Il cappello da pescatore color avana, un passamontagna in pile e gli occhiali da sole: così Alex Ouzounian, un portiere d’albergo di 28 anni, origini marocchine ma nato a Roma, pistola in pugno, ha commesso sei rapine tra Roma e Ostia. Ha colpito a raffica gli hotel alla stazione Termini e per ultimo l’albergo per il quale aveva preso a lavorare da circa un mese a Ostia. La polizia lo cercava e l’ha incastrato comparando le immagini estrapolate dai circuiti di videosorveglianza degli hotel con una foto che lui stesso aveva pubblicato sui suoi profili social.

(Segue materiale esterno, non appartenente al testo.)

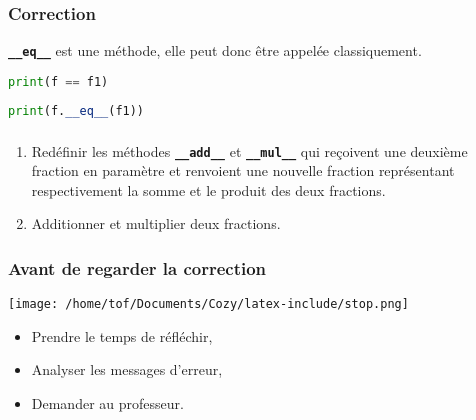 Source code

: \documentclass[svgnames,11pt]{beamer}
\begin{document}
\begin{frame}[fragile]
    \frametitle{Correction}

    \begin{aretenir}[Remarque]
\textbf{\texttt{\_\_eq\_\_}} est une méthode, elle peut donc être appelée classiquement.
\begin{center}
\begin{lstlisting}[language=Python , basicstyle=\ttfamily\small, xleftmargin=2em, xrightmargin=1em]
print(f == f1)
\end{lstlisting}
\begin{lstlisting}[language=Python , basicstyle=\ttfamily\small, xleftmargin=2em, xrightmargin=1em]
print(f.__eq__(f1))
\end{lstlisting}
\label{CODE}
\end{center}
    \end{aretenir}

\end{frame}
\begin{frame}
    \frametitle{}

    \begin{activite}
        \begin{enumerate}
            \item Redéfinir les méthodes \textbf{\texttt{\_\_add\_\_}} et \textbf{\texttt{\_\_mul\_\_}} qui reçoivent une deuxième fraction en paramètre et renvoient une nouvelle fraction représentant respectivement la somme et le produit des deux
        fractions.
        \item Additionner et multiplier deux fractions.
        \end{enumerate}
    \end{activite}

\end{frame}
\begin{frame}
    \frametitle{Avant de regarder la correction}
\begin{center}
    \centering
    \texttt{[image: /home/tof/Documents/Cozy/latex-include/stop.png]}
    \end{center}
{\Large
    \begin{itemize}
        \item Prendre le temps de réfléchir,
        \item Analyser les messages d'erreur,
        \item Demander au professeur.
    \end{itemize}
}
\end{frame}
\end{document}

Gli investigatori del distretto Viminale, coordinati da Fabio Germani, lo hanno arrestato per rapina pluriaggravata. I pm di piazzale Clodio gli contestano sei colpi, tutti portati a termine tra il 3 e il 5 febbraio.

Il 3 febbraio è entrato all’hotel Giolli in via Nazionale dove si è fatto consegnare l’incasso. Poi il blitz all’hotel Patria in via Torino con la rivoltella in pugno, l’ha puntata contro il portiere e il direttore per farsi consegnare l’incasso.

Quindi alle 16.20 l’incursione all’albergo S. Moritz, sempre in via Torino: ha puntato la pistola alla cassiera e le ha intimato di consegnargli l’incasso della giornata. Ma tutti i clienti avevano pagato con il bancomat, non aveva monera spiccia e Alex se ne è andato a mani vuote.